Leader Training Programs

Many states report using the ‘Serving on Groups’ Training Program, developed in Wisconsin, to help parents learn how to be effective members of a SEPAC. In South Dakota, a rural state where distance can be a barrier, SEPACs are not required but many districts have established one. There, Parent Center leaders report using the ‘Serving on Groups’ training curriculum, offering the program live, and also via Skype and webinar. When the webinars are over, they are posted to the Parent Center website for use at any time.

In California, Parent Center staff use the ‘Parent Leadership Curriculum,’ developed by Family Voices to help prepare families to be advisors. Because of the linguistic diversity in that state, they plan to offer the full program in Spanish this year. They are also using the ‘Serving on Groups’ curriculum.

Direct Support to Families

Many states provide direct support to parents in the form of stipends and scholarships. In California, a state well known for traffic in urban areas and long distances in rural areas, Parent Centers provide ‘gas cards’ to help parents pay for transportation. They also offer scholarships for parents to attend conferences from other organizations.

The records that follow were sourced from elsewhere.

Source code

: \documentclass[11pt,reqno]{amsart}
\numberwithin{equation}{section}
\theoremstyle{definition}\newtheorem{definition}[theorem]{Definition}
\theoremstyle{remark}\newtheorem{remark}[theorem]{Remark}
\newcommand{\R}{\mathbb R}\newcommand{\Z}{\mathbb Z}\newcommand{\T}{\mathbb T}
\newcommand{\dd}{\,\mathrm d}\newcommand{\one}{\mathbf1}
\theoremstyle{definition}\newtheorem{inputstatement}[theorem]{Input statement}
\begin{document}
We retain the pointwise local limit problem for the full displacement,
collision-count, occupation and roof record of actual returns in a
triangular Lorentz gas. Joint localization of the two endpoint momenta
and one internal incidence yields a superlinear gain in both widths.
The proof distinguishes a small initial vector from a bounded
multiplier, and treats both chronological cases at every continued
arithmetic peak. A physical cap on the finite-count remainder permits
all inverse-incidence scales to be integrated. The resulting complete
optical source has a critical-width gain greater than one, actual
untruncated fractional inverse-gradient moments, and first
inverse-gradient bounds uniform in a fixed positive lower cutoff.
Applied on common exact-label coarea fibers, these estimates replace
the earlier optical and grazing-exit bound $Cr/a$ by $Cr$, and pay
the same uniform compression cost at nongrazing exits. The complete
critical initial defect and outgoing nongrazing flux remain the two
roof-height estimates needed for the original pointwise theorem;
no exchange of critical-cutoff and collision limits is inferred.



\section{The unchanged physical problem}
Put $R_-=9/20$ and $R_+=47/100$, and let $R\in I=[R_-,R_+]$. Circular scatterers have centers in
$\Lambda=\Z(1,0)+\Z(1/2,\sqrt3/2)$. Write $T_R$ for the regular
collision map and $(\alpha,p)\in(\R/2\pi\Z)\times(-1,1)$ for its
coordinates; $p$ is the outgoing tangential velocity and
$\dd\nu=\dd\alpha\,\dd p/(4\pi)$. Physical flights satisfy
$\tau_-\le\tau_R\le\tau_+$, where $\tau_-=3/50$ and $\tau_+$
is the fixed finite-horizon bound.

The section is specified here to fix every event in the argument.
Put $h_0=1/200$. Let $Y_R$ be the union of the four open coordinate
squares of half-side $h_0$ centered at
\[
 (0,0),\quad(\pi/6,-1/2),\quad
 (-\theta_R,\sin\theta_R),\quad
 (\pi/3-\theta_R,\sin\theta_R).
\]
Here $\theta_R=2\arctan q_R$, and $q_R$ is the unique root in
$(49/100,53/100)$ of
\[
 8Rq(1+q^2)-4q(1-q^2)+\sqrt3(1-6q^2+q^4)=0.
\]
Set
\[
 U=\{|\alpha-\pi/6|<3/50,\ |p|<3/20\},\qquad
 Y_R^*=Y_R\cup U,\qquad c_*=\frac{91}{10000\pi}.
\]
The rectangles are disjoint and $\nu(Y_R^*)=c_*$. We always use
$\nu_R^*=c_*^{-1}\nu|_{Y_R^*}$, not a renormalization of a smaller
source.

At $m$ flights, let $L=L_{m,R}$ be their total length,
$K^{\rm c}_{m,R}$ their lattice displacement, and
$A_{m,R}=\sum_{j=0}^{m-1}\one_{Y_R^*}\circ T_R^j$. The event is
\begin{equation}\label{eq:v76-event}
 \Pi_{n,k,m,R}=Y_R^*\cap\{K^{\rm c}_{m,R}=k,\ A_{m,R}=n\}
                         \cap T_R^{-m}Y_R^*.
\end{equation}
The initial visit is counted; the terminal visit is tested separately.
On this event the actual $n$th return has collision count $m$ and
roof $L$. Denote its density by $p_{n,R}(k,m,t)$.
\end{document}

Part II: A Guide for Local Action | Chapter 2: The Role of Parent Centers in Supporting SEPACs

Direct Engagement with local SEPAC

In Kansas, Parent Centers have been invited to provide training on the SEPAC model. Districts there realize that the groups need training and support through the life cycle so the Parent Centers train existing groups, and in districts looking to start a group.

“Some of the LEAs have invited us (PTI) to provide training for their local SEPAC. This has been done both to create interest at the startup of a group, as well as for long-standing groups. Some of the SEPACs disseminate information about PTI activities to try to engage parents.”
– Lesli Girard, Families Together, Kansas

In New York, Parent Centers staff serve directly on a SEPAC as a voting member.

“Buffalo has a Special Education Parent Advisory Committee. It is a formal Committee of the Board of Education. The purpose is to provide advice to the special education department and provide support to families. Parent Network of West New York serves as the only community member.”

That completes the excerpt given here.